### Exercise objective
Where the string "included" occurs in a line of the entries below, copy that line.

### Stored items from a collection
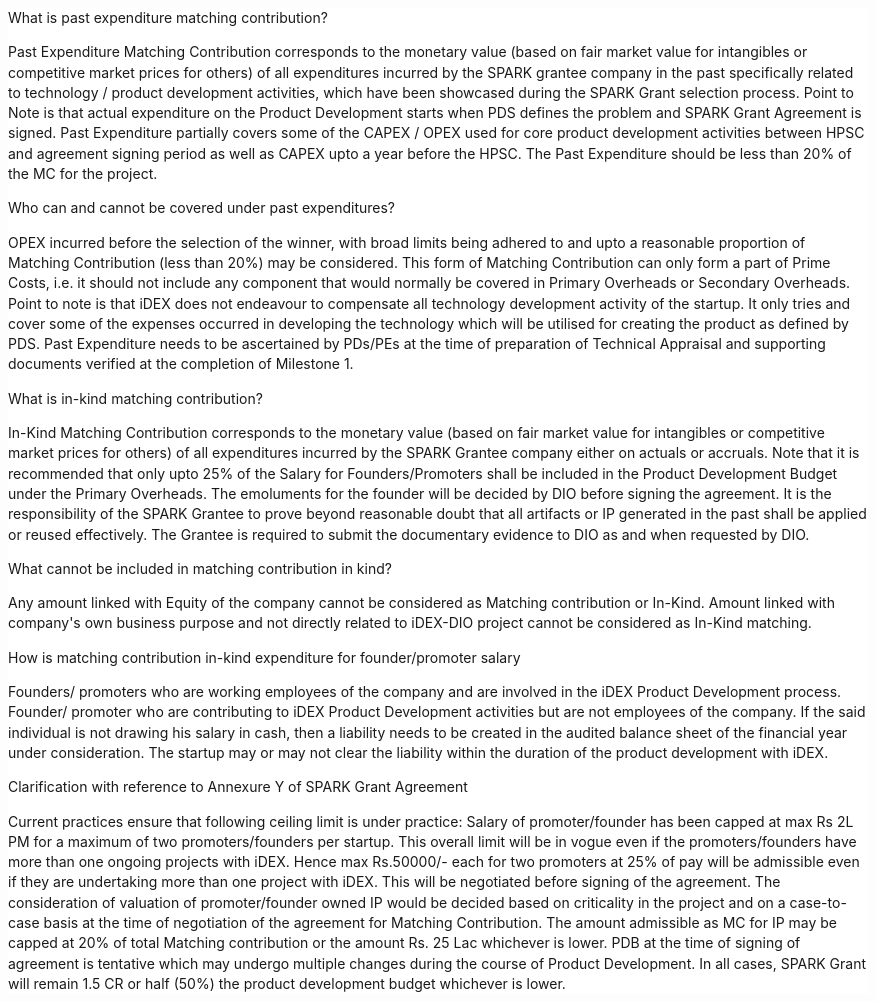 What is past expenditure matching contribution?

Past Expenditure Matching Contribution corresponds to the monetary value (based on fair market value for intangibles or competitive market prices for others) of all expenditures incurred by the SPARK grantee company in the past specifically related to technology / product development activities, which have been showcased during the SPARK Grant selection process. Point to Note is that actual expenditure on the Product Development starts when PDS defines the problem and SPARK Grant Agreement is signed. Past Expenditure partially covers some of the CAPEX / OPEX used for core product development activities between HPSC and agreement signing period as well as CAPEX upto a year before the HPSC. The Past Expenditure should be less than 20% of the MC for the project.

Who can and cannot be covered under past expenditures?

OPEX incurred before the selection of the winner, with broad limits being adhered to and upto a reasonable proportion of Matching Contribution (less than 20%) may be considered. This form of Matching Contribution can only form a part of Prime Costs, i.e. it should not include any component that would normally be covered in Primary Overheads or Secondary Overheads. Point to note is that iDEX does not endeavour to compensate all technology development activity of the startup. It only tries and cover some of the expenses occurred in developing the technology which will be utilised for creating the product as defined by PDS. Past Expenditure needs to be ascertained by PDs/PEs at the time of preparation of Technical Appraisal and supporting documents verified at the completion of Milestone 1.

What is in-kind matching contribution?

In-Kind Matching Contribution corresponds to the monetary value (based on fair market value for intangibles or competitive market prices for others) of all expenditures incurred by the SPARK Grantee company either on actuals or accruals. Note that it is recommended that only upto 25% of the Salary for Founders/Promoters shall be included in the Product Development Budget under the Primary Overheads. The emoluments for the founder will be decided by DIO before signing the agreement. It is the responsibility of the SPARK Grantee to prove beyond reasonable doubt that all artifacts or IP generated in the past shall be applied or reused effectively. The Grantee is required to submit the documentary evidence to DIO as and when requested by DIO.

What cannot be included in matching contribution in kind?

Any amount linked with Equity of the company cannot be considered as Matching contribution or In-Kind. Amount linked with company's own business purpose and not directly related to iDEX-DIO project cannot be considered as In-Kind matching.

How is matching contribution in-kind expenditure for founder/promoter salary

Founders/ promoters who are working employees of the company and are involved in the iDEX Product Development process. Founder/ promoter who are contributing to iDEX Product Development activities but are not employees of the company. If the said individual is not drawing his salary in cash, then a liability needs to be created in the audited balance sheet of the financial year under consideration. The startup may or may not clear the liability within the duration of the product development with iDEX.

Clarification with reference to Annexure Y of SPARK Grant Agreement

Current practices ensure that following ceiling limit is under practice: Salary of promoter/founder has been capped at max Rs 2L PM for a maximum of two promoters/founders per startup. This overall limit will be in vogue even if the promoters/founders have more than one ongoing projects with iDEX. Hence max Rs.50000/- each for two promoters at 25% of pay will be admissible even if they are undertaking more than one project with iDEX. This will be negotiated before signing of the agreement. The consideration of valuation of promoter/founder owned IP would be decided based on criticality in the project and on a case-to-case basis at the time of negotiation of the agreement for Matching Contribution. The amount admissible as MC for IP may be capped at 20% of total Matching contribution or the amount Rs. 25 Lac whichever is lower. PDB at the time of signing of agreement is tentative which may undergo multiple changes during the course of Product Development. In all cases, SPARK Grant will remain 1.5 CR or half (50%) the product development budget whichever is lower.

### The answer
In-Kind Matching Contribution corresponds to the monetary value (based on fair market value for intangibles or competitive market prices for others) of all expenditures incurred by the SPARK Grantee company either on actuals or accruals. Note that it is recommended that only upto 25% of the Salary for Founders/Promoters shall be included in the Product Development Budget under the Primary Overheads. The emoluments for the founder will be decided by DIO before signing the agreement. It is the responsibility of the SPARK Grantee to prove beyond reasonable doubt that all artifacts or IP generated in the past shall be applied or reused effectively. The Grantee is required to submit the documentary evidence to DIO as and when requested by DIO.
What cannot be included in matching contribution in kind?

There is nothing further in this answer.